Jurnas.net - Anggota Komisi V DPR RI Fraksi Partai Golkar, H. Ali Mufthi, kembali menyapa masyarakat akar rumput melalui agenda bertajuk “Sambang Dulur, Sambung Roso” di Balai Desa Salamwates, Kecamatan Dongko, Kabupaten Trenggalek, Jumat, 8 Mei 2026.
Dalam kunjungan tersebut, Ali Mufthi tidak hanya membawa kabar mengenai percepatan program pembangunan untuk wilayah pedesaan, tetapi juga melontarkan pandangan strategis terkait wacana pemilihan kepala daerah (Pilkada) melalui DPRD yang belakangan kembali menjadi perbincangan nasional. Kegiatan yang berlangsung hangat dan penuh dialog itu dihadiri perwakilan desa se-Kecamatan Dongko, tokoh masyarakat, serta jajaran Fraksi Golkar DPRD Kabupaten Trenggalek.
Di hadapan warga, Ali menegaskan komitmennya untuk terus mengawal program-program pemerintah pusat agar benar-benar menyentuh kebutuhan masyarakat desa, khususnya di wilayah selatan Jawa Timur yang masih membutuhkan penguatan infrastruktur dasar. Menurutnya, pembangunan di daerah tidak boleh hanya berpusat di kota besar, melainkan harus menjangkau kawasan pedesaan agar kesejahteraan masyarakat tumbuh merata.

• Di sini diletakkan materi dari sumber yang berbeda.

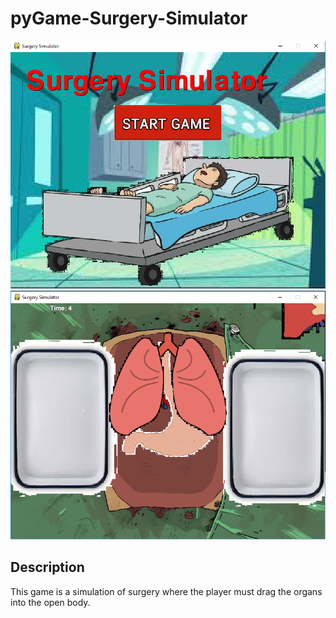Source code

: # pyGame-Surgery-Simulator
<img Src="https://github.com/ahuang7101/pyGame-Surgery-Simulator/blob/master/title%20screen.PNG">
<img Src="https://github.com/ahuang7101/pyGame-Surgery-Simulator/blob/master/Capture2.PNG" =300x300>
<h2> Description </h2>
<p> This game is a simulation of surgery where the player must drag the organs into the open body. </p>
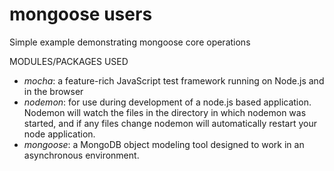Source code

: # mongoose users 

Simple example demonstrating mongoose core operations

MODULES/PACKAGES USED

* *mocha*: a feature-rich JavaScript test framework running on Node.js and in the browser
* *nodemon*: for use during development of a node.js based application. Nodemon will watch the files in the directory in which nodemon was started, and if any files change nodemon will automatically restart your node application.
* *mongoose*: a MongoDB object modeling tool designed to work in an asynchronous environment.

“Program-program ini merupakan bentuk kehadiran negara untuk memastikan masyarakat mendapatkan akses infrastruktur yang layak, air bersih, sanitasi sehat, hingga rumah yang lebih manusiawi,” kata Ali.
Sejumlah program strategis yang telah dan akan dikawal Ali Mufthi di wilayah Dongko meliputi, Program Pengembangan Infrastruktur Sosial Ekonomi Wilayah (PISEW), Penyediaan Air Minum dan Sanitasi Berbasis Masyarakat (PAMSIMAS), Sanitasi Berbasis Masyarakat (SANIMAS), Program Percepatan Peningkatan Tata Guna Air Irigasi (P3-TGAI), hingga Bantuan Stimulan Perumahan Swadaya (BSPS) atau program bedah rumah.
Program-program tersebut dinilai sangat dibutuhkan masyarakat pedesaan karena menyasar kebutuhan dasar, mulai akses jalan lingkungan, saluran irigasi pertanian, air bersih, sanitasi, hingga perbaikan rumah tidak layak huni.
Anggota Komisi V DPR RI Fraksi Partai Golkar, Ali Mufthi, menyapa masyarakat di Balai Desa Salamwates, Kecamatan Dongko, Kabupaten Trenggalek. (Dok: Jurnas.net)
Selain terkait agenda pembangunan, Ali juga menyoroti isu politik nasional terkait peluang Pilkada dipilih melalui DPRD. Politisi senior Golkar itu menilai skema tersebut, tetap dapat diterapkan sepanjang tidak menghilangkan keterlibatan publik dalam proses demokrasi.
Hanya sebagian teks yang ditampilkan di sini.